◆ Requirement
Reproduce word for word the lines from the beginning of the entries to the line with "While type this", both included, but none of the pictures.

◆ Given records
--- --- ---

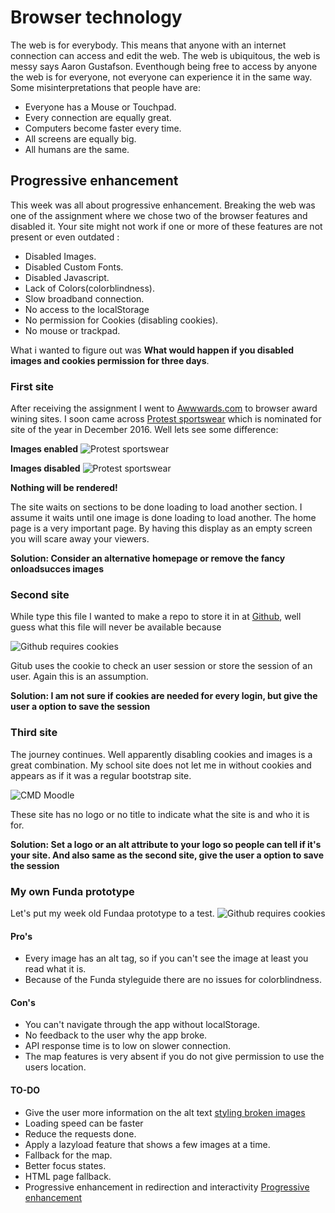 # Browser technology

The web is for everybody. This means that anyone with an internet connection can access and edit the web. The web is ubiquitous, the web is messy says Aaron Gustafson. Eventhough being free to access by anyone the web is for everyone, not everyone can experience it in the same way. Some misinterpretations that people have are:
- Everyone has a Mouse or Touchpad.
- Every connection are equally great.
- Computers become faster every time.
- All screens are equally big.
- All humans are the same.


## Progressive enhancement
This week was all about progressive enhancement. Breaking the web was one of the assignment where we chose two of the browser features and disabled it.
Your site might not work if one or more of these features are not present or even outdated :
- Disabled Images.
- Disabled Custom Fonts.
- Disabled Javascript.
- Lack of Colors(colorblindness).
- Slow broadband connection.
- No access to the localStorage
- No permission for Cookies (disabling cookies).
- No mouse or trackpad.

What i wanted to figure out was **What would happen if you disabled images and cookies permission for three days**.

### First site
After receiving the assignment I went to [Awwwards.com](www.awwwards.com) to browser award wining sites. I soon came across [Protest sportswear](https://www.protest.eu/nl/) which is nominated for site of the year in December 2016. Well lets see some difference:

**Images enabled**
![Protest sportswear](https://eltongonc.github.io/browser-technology/screenshots/protest_imgs.png)

**Images disabled**
![Protest sportswear](https://eltongonc.github.io/browser-technology/screenshots/protest_no-img.png)

**Nothing will be rendered!**

The site waits on sections to be done loading to load another section. I assume it waits until one image is done loading to load another. The home page is a very important page. By having this display as an empty screen you will scare away your viewers.

**Solution: Consider an alternative homepage or remove the fancy onloadsucces images**

### Second site
While type this file I wanted to make a repo to store it in at [Github](github.com), well guess what this file will never be available because

![Github requires cookies](https://eltongonc.github.io/browser-technology/screenshots/github_no-cookies.png)

Gitub uses the cookie to check an user session or store the session of an user. Again this is an assumption.

**Solution: I am not sure if cookies are needed for every login, but give the user a option to save the session**

### Third site
The journey continues.
Well apparently disabling cookies and images is a great combination. My school site does not let me in without cookies and appears as if it was a regular bootstrap site.

![CMD Moodle](https://eltongonc.github.io/browser-technology/screenshots/moodle.png)

These site has no logo or no title to indicate what the site is and who it is for.

**Solution: Set a logo or an alt attribute to your logo so people can tell if it's your site. And also same as the second site, give the user a option to save the session**


### My own Funda prototype
Let's put my week old Fundaa prototype to a test.
![Github requires cookies](https://eltongonc.github.io/browser-technology/screenshots/funda.png)

#### Pro's
- Every image has an alt tag, so if you can't see the image at least you read what it is.
- Because of the Funda styleguide there are no issues for colorblindness.


#### Con's
- You can't navigate through the app without localStorage.
- No feedback to the user why the app broke.
- API response time is to low on slower connection.
- The map features is very absent if you do not give permission to use the users location.

#### TO-DO
- Give the user more information on the alt text [styling broken images](https://bitsofco.de/styling-broken-images/)
- Loading speed can be faster
- Reduce the requests done.
- Apply a lazyload feature that shows a few images at a time.
- Fallback for the map.
- Better focus states.
- HTML page fallback.
- Progressive enhancement in redirection and interactivity [Progressive enhancement](https://www.christianheilmann.com/2015/02/18/progressive-enhancement-is-not-about-javascript-availability/#)
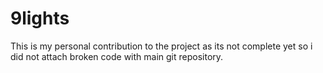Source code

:# 9lights
This is my personal contribution to the project as its not complete yet so i did not attach broken code with main git repository.
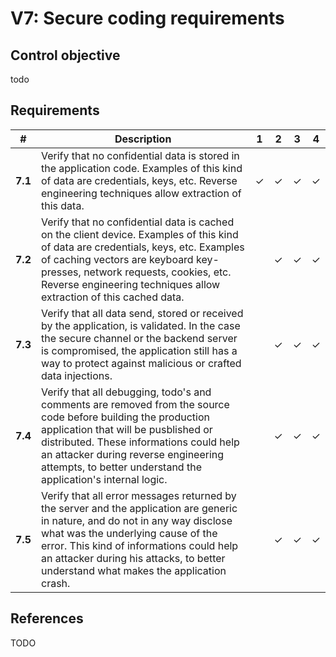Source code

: # V7: Secure coding requirements

## Control objective

todo

## Requirements

| # | Description | 1 | 2 | 3 | 4 |
| --- | --- | --- | --- | --- | --- |
| **7.1** | Verify that no confidential data is stored in the application code. Examples of this kind of data are credentials, keys, etc. Reverse engineering techniques allow extraction of this data. | ✓ | ✓ | ✓ | ✓ |
| **7.2** | Verify that no confidential data is cached on the client device. Examples of this kind of data are credentials, keys, etc. Examples of caching vectors are keyboard key-presses, network requests, cookies, etc. Reverse engineering techniques allow extraction of this cached data. |   | ✓ | ✓ | ✓ |
| **7.3** | Verify that all data send, stored or received by the application, is validated. In the case the secure channel or the backend server is compromised, the application still has a way to protect against malicious or crafted data injections. |   | ✓ | ✓ | ✓ |
| **7.4** | Verify that all debugging, todo's and comments are removed from the source code before building the production application that will be pusblished or distributed. These informations could help an attacker during reverse engineering attempts, to better understand the application's internal logic. |   | ✓ | ✓ | ✓ |
| **7.5** | Verify that all error messages returned by the server and the application are generic in nature, and do not in any way disclose what was the underlying cause of the error. This kind of informations could help an attacker during his attacks, to better understand what makes the application crash. |   | ✓ | ✓ | ✓ |







## References

TODO

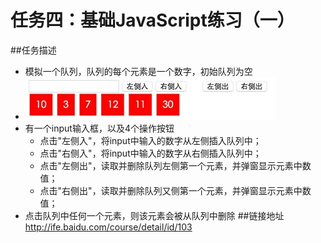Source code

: # 任务四：基础JavaScript练习（一）
##任务描述
- 模拟一个队列，队列的每个元素是一个数字，初始队列为空
- ![如图](task4.jpg)
- 有一个input输入框，以及4个操作按钮
  - 点击"左侧入"，将input中输入的数字从左侧插入队列中；
  - 点击"右侧入"，将input中输入的数字从右侧插入队列中；
  - 点击"左侧出"，读取并删除队列左侧第一个元素，并弹窗显示元素中数值；
  - 点击"右侧出"，读取并删除队列又侧第一个元素，并弹窗显示元素中数值；
- 点击队列中任何一个元素，则该元素会被从队列中删除
##链接地址
http://ife.baidu.com/course/detail/id/103
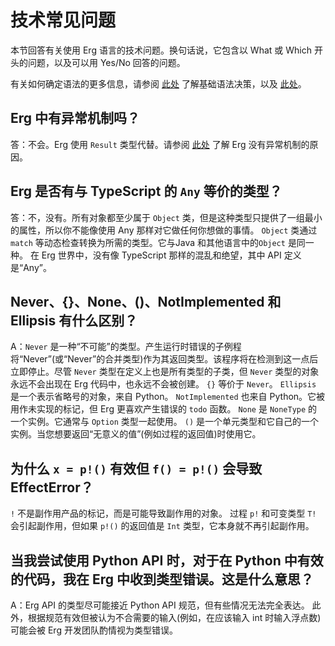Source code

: # 技术常见问题


本节回答有关使用 Erg 语言的技术问题。换句话说，它包含以 What 或 Which 开头的问题，以及可以用 Yes/No 回答的问题。

有关如何确定语法的更多信息，请参阅 [此处](./dev_guide/faq_syntax.md) 了解基础语法决策，以及 [此处](./dev_guide/../faq_general.md)。

## Erg 中有异常机制吗？

答：不会。Erg 使用 `Result` 类型代替。请参阅 [此处](./dev_guide/faq_syntax.md) 了解 Erg 没有异常机制的原因。

## Erg 是否有与 TypeScript 的 `Any` 等价的类型？

答：不，没有。所有对象都至少属于 `Object` 类，但是这种类型只提供了一组最小的属性，所以你不能像使用 Any 那样对它做任何你想做的事情。
`Object` 类通过`match` 等动态检查转换为所需的类型。它与Java 和其他语言中的`Object` 是同一种。
在 Erg 世界中，没有像 TypeScript 那样的混乱和绝望，其中 API 定义是“Any”。

## Never、{}、None、()、NotImplemented 和 Ellipsis 有什么区别？

A：`Never` 是一种“不可能”的类型。产生运行时错误的子例程将“Never”(或“Never”的合并类型)作为其返回类型。该程序将在检测到这一点后立即停止。尽管 `Never` 类型在定义上也是所有类型的子类，但 `Never` 类型的对象永远不会出现在 Erg 代码中，也永远不会被创建。 `{}` 等价于 `Never`。
`Ellipsis` 是一个表示省略号的对象，来自 Python。
`NotImplemented` 也来自 Python。它被用作未实现的标记，但 Erg 更喜欢产生错误的 `todo` 函数。
`None` 是 `NoneType` 的一个实例。它通常与 `Option` 类型一起使用。
`()` 是一个单元类型和它自己的一个实例。当您想要返回“无意义的值”(例如过程的返回值)时使用它。

## 为什么 `x = p!()` 有效但 `f() = p!()` 会导致 EffectError？

`!` 不是副作用产品的标记，而是可能导致副作用的对象。
过程 `p!` 和可变类型 `T!` 会引起副作用，但如果 `p!()` 的返回值是 `Int` 类型，它本身就不再引起副作用。

## 当我尝试使用 Python API 时，对于在 Python 中有效的代码，我在 Erg 中收到类型错误。这是什么意思？

A：Erg API 的类型尽可能接近 Python API 规范，但有些情况无法完全表达。
此外，根据规范有效但被认为不合需要的输入(例如，在应该输入 int 时输入浮点数)可能会被 Erg 开发团队酌情视为类型错误。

--- --- ---

◆ Finished task
 # Browser technology

The web is for everybody. This means that anyone with an internet connection can access and edit the web. The web is ubiquitous, the web is messy says Aaron Gustafson. Eventhough being free to access by anyone the web is for everyone, not everyone can experience it in the same way. Some misinterpretations that people have are:
- Everyone has a Mouse or Touchpad.
- Every connection are equally great.
- Computers become faster every time.
- All screens are equally big.
- All humans are the same.


## Progressive enhancement
This week was all about progressive enhancement. Breaking the web was one of the assignment where we chose two of the browser features and disabled it.
Your site might not work if one or more of these features are not present or even outdated :
- Disabled Images.
- Disabled Custom Fonts.
- Disabled Javascript.
- Lack of Colors(colorblindness).
- Slow broadband connection.
- No access to the localStorage
- No permission for Cookies (disabling cookies).
- No mouse or trackpad.

What i wanted to figure out was **What would happen if you disabled images and cookies permission for three days**.

### First site
After receiving the assignment I went to [Awwwards.com](www.awwwards.com) to browser award wining sites. I soon came across [Protest sportswear](https://www.protest.eu/nl/) which is nominated for site of the year in December 2016. Well lets see some difference:

**Images enabled**
![Protest sportswear](https://eltongonc.github.io/browser-technology/screenshots/protest_imgs.png)

**Images disabled**
![Protest sportswear](https://eltongonc.github.io/browser-technology/screenshots/protest_no-img.png)

**Nothing will be rendered!**

The site waits on sections to be done loading to load another section. I assume it waits until one image is done loading to load another. The home page is a very important page. By having this display as an empty screen you will scare away your viewers.

**Solution: Consider an alternative homepage or remove the fancy onloadsucces images**

### Second site
While type this file I wanted to make a repo to store it in at [Github](github.com), well guess what this file will never be available because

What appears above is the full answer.